I just got this bike yesterday and I've done only one ride on it, I'll update this as I get more experience with it.

*Me:*
43
5'10" 155 lbs
25+ years of riding and racing on various terrains.

*The bike:*
$1,300 shipped
Aluminum frame
Ultegra / 685 / 785 hydro/mechanical
WTB i19 cross rims on slightly crappy hubs. 28mm entry level Conti slicks
Fairly nice Ritchey everything else, except the bizarre Biomax bars
22 lbs out of the box, size 55

*Immediate upgrade:*
Clement X'Plor MSO 36mm, set up tubeless. First attempt at ~50 psi.

*Out of the box impressions of the bike:*
- Frame is no frills but actually fairly nice. There doesn't appear to be any fancy hydroforming on this, it's pretty much just round tubes. Rear fender and rack mounts, "Breezer" shrouded rear dropouts, 2 bottle mounts. The frame's got a large Kinesis sticker on it so no mystery who made it. Welds are well executed. Somewhat "compact" look with a very slight slope to the top tube. I also looked at the alloy Diamondback Haanjo and this appears to be EXACTLY the same frame as that bike.
- Carbon fork is very, very beefy. Much thicker cross section than a typical non-disc fork.
- This 55 has a ~790mm standover with the upgraded 36mm tires. Geometry is fairly standard "endurance road" 72/73 with 430 chainstays. Not racy, not touring.
- I set the bike up fairly upright with a ~1" saddle to bar drop. The headtube is not as long as some other gravel models out there, this is more of a road frame.
- Tons of tire room in this frame and fork. 36mm tires fit easily, i'll bet you could get some fairly knobby 45s in there.
- I think the matte black paint is extremely nice looking. I waited several months to get this color and it was well worth it. Gloss black logos are much more subtle than Moto's typically loud awfulness. Aesthetically this is a good looking bike: everything is black, black and more black (none more black).
- 6800/685/785 componentry is unsurprisingly excellent. This one has a medium cage RD. I'd love to see Shimano come out with a clutched version of this derailleur for rough gravel riding. 785/685 brakes are extremely powerful and need to bed in, I'll give them a couple of weeks.
- FSA Gossomer crank is fine but nothing special. 50/34.
- 12-32 Ultegra cassette, you could climb some seriously steep stuff with this bike.
- Joytech hubs are cheap-o at first glance. Minimal machining, cup and cone, no frills. This is one spot where BD saved a few bucks. We'll see how they do.
- Biomax bars are really weird. Other may like them, I'm probably going to ditch them. The 4 Axis Comp stem is nice.
- Carbon Ritchey post and Ritchey Streem saddle are both pretty nice.
- Old reliable external cabling and external threaded BB on this one. Old school but huge selling points for me. I replaced all of the crappy clips on the hydro tubing with thin cable ties: much more secure.

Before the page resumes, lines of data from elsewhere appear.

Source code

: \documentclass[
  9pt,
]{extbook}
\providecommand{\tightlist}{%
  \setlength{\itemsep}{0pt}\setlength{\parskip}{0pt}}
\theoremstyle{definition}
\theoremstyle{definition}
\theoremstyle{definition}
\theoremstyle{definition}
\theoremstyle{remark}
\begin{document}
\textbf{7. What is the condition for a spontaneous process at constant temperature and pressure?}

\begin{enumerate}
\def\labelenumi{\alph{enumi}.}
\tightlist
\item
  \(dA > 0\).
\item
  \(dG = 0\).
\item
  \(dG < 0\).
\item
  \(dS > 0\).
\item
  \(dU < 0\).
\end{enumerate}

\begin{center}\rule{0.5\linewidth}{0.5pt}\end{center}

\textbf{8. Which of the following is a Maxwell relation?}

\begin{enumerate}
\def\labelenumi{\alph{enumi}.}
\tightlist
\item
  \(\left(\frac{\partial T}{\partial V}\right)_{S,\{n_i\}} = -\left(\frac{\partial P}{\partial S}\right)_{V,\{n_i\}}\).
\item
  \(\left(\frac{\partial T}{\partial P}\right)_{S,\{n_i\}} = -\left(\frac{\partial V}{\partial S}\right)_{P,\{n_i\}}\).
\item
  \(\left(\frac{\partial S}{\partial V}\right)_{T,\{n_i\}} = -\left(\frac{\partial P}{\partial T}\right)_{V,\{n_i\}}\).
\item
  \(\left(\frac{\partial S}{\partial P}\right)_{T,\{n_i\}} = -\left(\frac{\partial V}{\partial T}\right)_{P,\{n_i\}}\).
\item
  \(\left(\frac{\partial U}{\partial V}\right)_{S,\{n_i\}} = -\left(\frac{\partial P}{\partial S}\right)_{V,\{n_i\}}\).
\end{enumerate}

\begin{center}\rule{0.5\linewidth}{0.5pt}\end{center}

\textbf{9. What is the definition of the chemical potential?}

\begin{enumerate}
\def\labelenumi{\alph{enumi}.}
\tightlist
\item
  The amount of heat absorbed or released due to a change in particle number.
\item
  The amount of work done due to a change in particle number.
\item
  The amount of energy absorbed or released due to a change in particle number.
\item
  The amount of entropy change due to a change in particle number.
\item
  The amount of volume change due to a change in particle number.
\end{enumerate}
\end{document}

*Overall*, for the $1,300 I paid I'm very pleased. I noticed that they raised the price on the bike $100 now so it's $1,400. Still, a major label bike with the same build and similar frame will run you right at least $2K. 

I'm going to ride the snot out of this bike over the coming weeks and into the winter. Pics and more reports coming soon.


----------



## Hiro11 (Dec 18, 2010)

Not a fan of the "brand new bike" look. I did a ten mile shake down to settle the sealant and check everything out. I need to get some miles and dirt on it. Everything works great. The 685 hoods are noticeably bigger than standard road hoods, likely due to the hydraulic cylinders. Tires are the relatively new tubeless MSO, both have a bit of wobble but no hop. Those are Deore XT trekking pedals. Stainless cages. Very upright set up as I said, bars are about an inch below the saddle. That's a 29" saddle height to the center of the crank as shown.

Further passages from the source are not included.